「うがい薬がコロナの重症化防止になる」。大阪府と大阪市、大阪府立病院機構「大阪はびきの医療センター」は4日、「『ポビドンヨード』を含むうがい薬でうがいをしたところ、唾液中のウイルスの陽性頻度が低下した」との研究成果を発表しました。
この報道を受け、複数の医療関係者が反応。また、『イソジン』を取り扱う明治ホールディングスの株価は一時、7.7%高の8,990円、塩野義製薬は3.6%上昇しました(※1)。さらにメルカリではイソジン転売が起こり、海外メディアBloombergでもこの珍事を取り上げています。
現在、新型コロナウイルス感染症(COVID-19)の感染者数が増加しており、人々の緊張は広がっています。
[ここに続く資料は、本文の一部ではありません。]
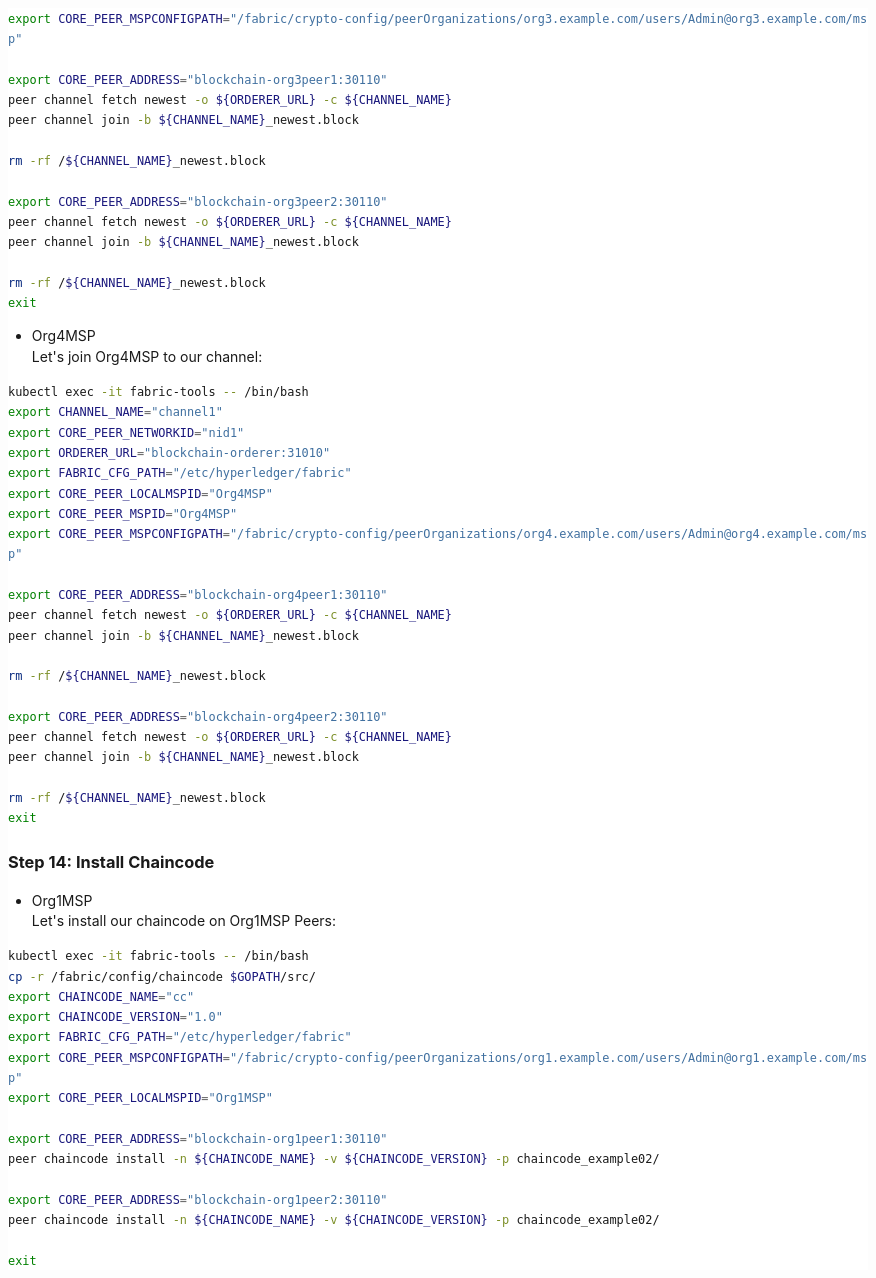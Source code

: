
 ```sh
export CORE_PEER_MSPCONFIGPATH="/fabric/crypto-config/peerOrganizations/org3.example.com/users/Admin@org3.example.com/msp"

export CORE_PEER_ADDRESS="blockchain-org3peer1:30110"
peer channel fetch newest -o ${ORDERER_URL} -c ${CHANNEL_NAME}
peer channel join -b ${CHANNEL_NAME}_newest.block

rm -rf /${CHANNEL_NAME}_newest.block

export CORE_PEER_ADDRESS="blockchain-org3peer2:30110"
peer channel fetch newest -o ${ORDERER_URL} -c ${CHANNEL_NAME}
peer channel join -b ${CHANNEL_NAME}_newest.block

rm -rf /${CHANNEL_NAME}_newest.block
exit
```
- Org4MSP  
Let's join Org4MSP to our channel:
```sh
kubectl exec -it fabric-tools -- /bin/bash
export CHANNEL_NAME="channel1"
export CORE_PEER_NETWORKID="nid1"
export ORDERER_URL="blockchain-orderer:31010"
export FABRIC_CFG_PATH="/etc/hyperledger/fabric"
export CORE_PEER_LOCALMSPID="Org4MSP"
export CORE_PEER_MSPID="Org4MSP"
export CORE_PEER_MSPCONFIGPATH="/fabric/crypto-config/peerOrganizations/org4.example.com/users/Admin@org4.example.com/msp"

export CORE_PEER_ADDRESS="blockchain-org4peer1:30110"
peer channel fetch newest -o ${ORDERER_URL} -c ${CHANNEL_NAME}
peer channel join -b ${CHANNEL_NAME}_newest.block

rm -rf /${CHANNEL_NAME}_newest.block

export CORE_PEER_ADDRESS="blockchain-org4peer2:30110"
peer channel fetch newest -o ${ORDERER_URL} -c ${CHANNEL_NAME}
peer channel join -b ${CHANNEL_NAME}_newest.block

rm -rf /${CHANNEL_NAME}_newest.block
exit
```

### Step 14: Install Chaincode

- Org1MSP  
Let's install our chaincode on Org1MSP Peers:
```sh
kubectl exec -it fabric-tools -- /bin/bash
cp -r /fabric/config/chaincode $GOPATH/src/
export CHAINCODE_NAME="cc"
export CHAINCODE_VERSION="1.0"
export FABRIC_CFG_PATH="/etc/hyperledger/fabric"
export CORE_PEER_MSPCONFIGPATH="/fabric/crypto-config/peerOrganizations/org1.example.com/users/Admin@org1.example.com/msp"
export CORE_PEER_LOCALMSPID="Org1MSP"

export CORE_PEER_ADDRESS="blockchain-org1peer1:30110"
peer chaincode install -n ${CHAINCODE_NAME} -v ${CHAINCODE_VERSION} -p chaincode_example02/

export CORE_PEER_ADDRESS="blockchain-org1peer2:30110"
peer chaincode install -n ${CHAINCODE_NAME} -v ${CHAINCODE_VERSION} -p chaincode_example02/

exit
```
しかし、こうした情報に対して冷静な行動をしなければ、インフォデミック(真偽不明の情報や虚偽の情報を多くの人が真に受けて社会的パニック状態となること)が起きてしまい、経済的な損害を出すことになります。
今回はインフォデミックの怖さについて取り上げます。
Bloombergでは批判的な記事
Bloombergでは“Too Good to Be True? Osaka Says Gargling Formula Can Beat Virus”という記事で、この珍事を批判的に取り上げています。
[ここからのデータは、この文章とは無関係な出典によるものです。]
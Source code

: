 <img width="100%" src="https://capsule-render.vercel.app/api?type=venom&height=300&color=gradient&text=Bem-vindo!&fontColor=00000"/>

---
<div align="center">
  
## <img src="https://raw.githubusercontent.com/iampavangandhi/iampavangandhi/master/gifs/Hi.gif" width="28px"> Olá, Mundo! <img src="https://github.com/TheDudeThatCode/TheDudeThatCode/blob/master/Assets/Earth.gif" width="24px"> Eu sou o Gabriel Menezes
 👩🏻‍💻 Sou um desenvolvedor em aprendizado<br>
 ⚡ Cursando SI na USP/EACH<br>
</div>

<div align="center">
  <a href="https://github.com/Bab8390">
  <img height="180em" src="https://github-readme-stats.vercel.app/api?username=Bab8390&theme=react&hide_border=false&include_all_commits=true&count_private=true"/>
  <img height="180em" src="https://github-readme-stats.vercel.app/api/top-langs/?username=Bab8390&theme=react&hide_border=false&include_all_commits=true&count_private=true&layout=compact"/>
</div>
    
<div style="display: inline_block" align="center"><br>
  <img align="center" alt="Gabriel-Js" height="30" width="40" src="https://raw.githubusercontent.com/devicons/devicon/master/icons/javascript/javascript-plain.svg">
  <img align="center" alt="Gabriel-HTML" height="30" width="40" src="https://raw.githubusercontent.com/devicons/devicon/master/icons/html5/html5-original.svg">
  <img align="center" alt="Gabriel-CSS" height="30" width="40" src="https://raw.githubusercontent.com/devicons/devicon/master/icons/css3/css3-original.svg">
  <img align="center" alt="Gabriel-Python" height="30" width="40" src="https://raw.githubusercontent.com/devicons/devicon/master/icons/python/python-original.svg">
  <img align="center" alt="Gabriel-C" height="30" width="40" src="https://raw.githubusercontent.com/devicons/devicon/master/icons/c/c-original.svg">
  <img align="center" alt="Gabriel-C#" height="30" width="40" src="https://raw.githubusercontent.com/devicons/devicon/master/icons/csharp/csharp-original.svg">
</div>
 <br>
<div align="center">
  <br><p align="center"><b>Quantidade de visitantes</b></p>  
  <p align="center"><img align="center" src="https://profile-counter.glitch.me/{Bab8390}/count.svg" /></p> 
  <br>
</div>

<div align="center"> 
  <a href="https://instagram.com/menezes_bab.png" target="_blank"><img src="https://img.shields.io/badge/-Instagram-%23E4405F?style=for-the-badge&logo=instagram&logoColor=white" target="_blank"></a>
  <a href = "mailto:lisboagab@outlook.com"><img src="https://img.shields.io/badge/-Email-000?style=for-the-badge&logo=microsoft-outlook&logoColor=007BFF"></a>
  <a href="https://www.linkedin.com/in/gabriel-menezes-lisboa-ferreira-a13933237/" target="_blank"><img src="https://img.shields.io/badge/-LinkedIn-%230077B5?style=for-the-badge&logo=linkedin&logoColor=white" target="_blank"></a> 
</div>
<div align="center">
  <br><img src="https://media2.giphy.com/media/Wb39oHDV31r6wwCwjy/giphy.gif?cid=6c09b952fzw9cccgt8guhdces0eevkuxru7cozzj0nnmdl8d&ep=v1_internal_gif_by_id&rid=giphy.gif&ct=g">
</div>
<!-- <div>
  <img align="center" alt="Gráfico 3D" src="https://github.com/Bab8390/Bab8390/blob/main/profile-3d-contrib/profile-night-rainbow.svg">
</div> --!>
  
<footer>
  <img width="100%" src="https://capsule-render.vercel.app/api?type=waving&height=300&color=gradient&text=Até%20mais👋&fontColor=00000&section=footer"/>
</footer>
「東京都内のドラッグストアを中心に『ポビドンヨード』を含むうがい薬が在庫切れ」
「日本Amazonでも在庫切れ」
「東京より人口が少ない大阪で感染者急増」
「データが不十分。製造元では効果検証の予定なし」
大阪府知事の吉村氏は「誤解なきよう、うがい薬でコロナの予防効果が認められるものではありません」と反論するも、会見の場にイソジンを置いて映像メディアで報道されると、視聴者は全会見をしっかり聞いて判断するというより、映像に写ったイソジンを見て「これは買っておかなければ」と買いに走ってしまうことは想像できることです。
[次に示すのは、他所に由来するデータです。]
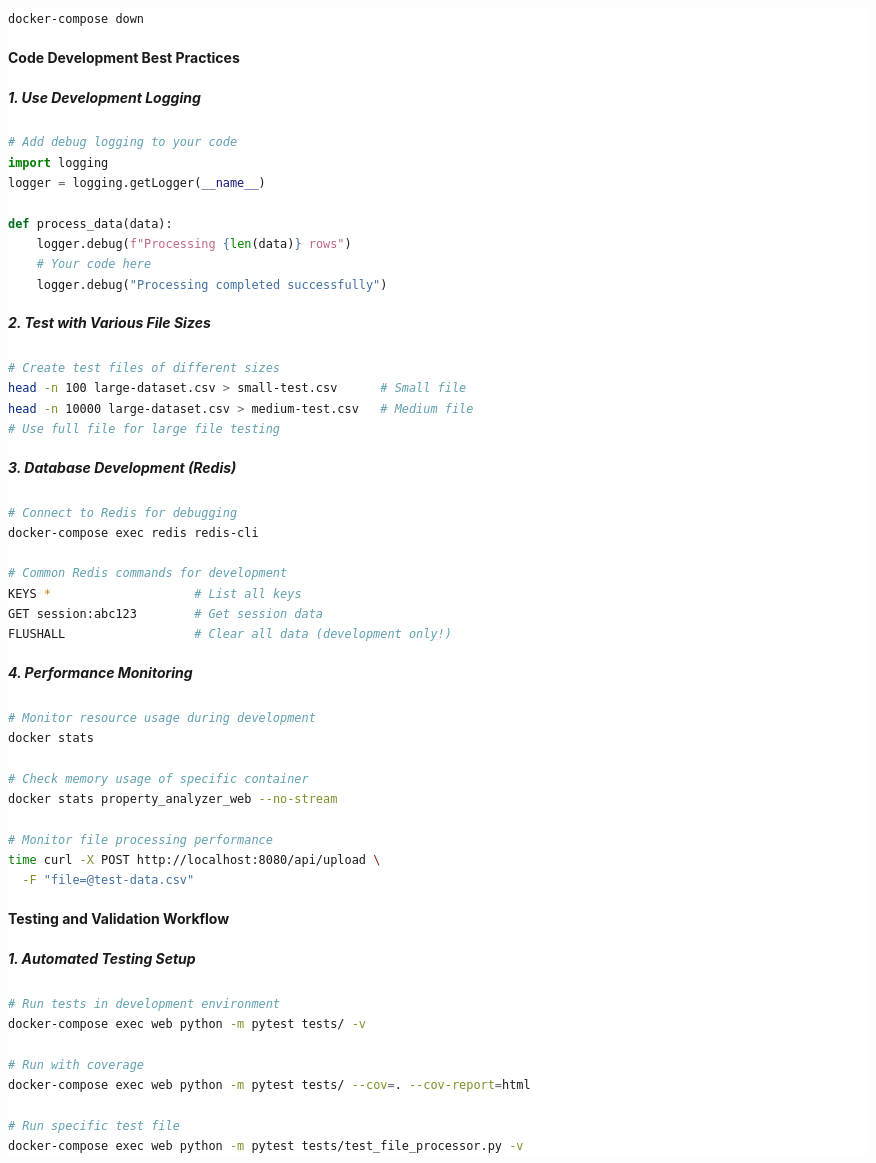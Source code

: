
 ```bash
docker-compose down
```

#### Code Development Best Practices

##### 1. Use Development Logging
```python
# Add debug logging to your code
import logging
logger = logging.getLogger(__name__)

def process_data(data):
    logger.debug(f"Processing {len(data)} rows")
    # Your code here
    logger.debug("Processing completed successfully")
```

##### 2. Test with Various File Sizes
```bash
# Create test files of different sizes
head -n 100 large-dataset.csv > small-test.csv      # Small file
head -n 10000 large-dataset.csv > medium-test.csv   # Medium file
# Use full file for large file testing
```

##### 3. Database Development (Redis)
```bash
# Connect to Redis for debugging
docker-compose exec redis redis-cli

# Common Redis commands for development
KEYS *                    # List all keys
GET session:abc123        # Get session data
FLUSHALL                  # Clear all data (development only!)
```

##### 4. Performance Monitoring
```bash
# Monitor resource usage during development
docker stats

# Check memory usage of specific container
docker stats property_analyzer_web --no-stream

# Monitor file processing performance
time curl -X POST http://localhost:8080/api/upload \
  -F "file=@test-data.csv"
```

#### Testing and Validation Workflow

##### 1. Automated Testing Setup
```bash
# Run tests in development environment
docker-compose exec web python -m pytest tests/ -v

# Run with coverage
docker-compose exec web python -m pytest tests/ --cov=. --cov-report=html

# Run specific test file
docker-compose exec web python -m pytest tests/test_file_processor.py -v
```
同氏の意図としては、「少しでも有効な可能性があることは試したい」というものがあったかもしれません。効果のほどは、この原稿を書いている現時点ではまだ明らかではない部分も残されています。しかし、世界的にCOVID-19にセンシティブになっているタイミングでの発言としては、インフォデミックの発生防止への意識が必要だったのでは?といえるかもしれません。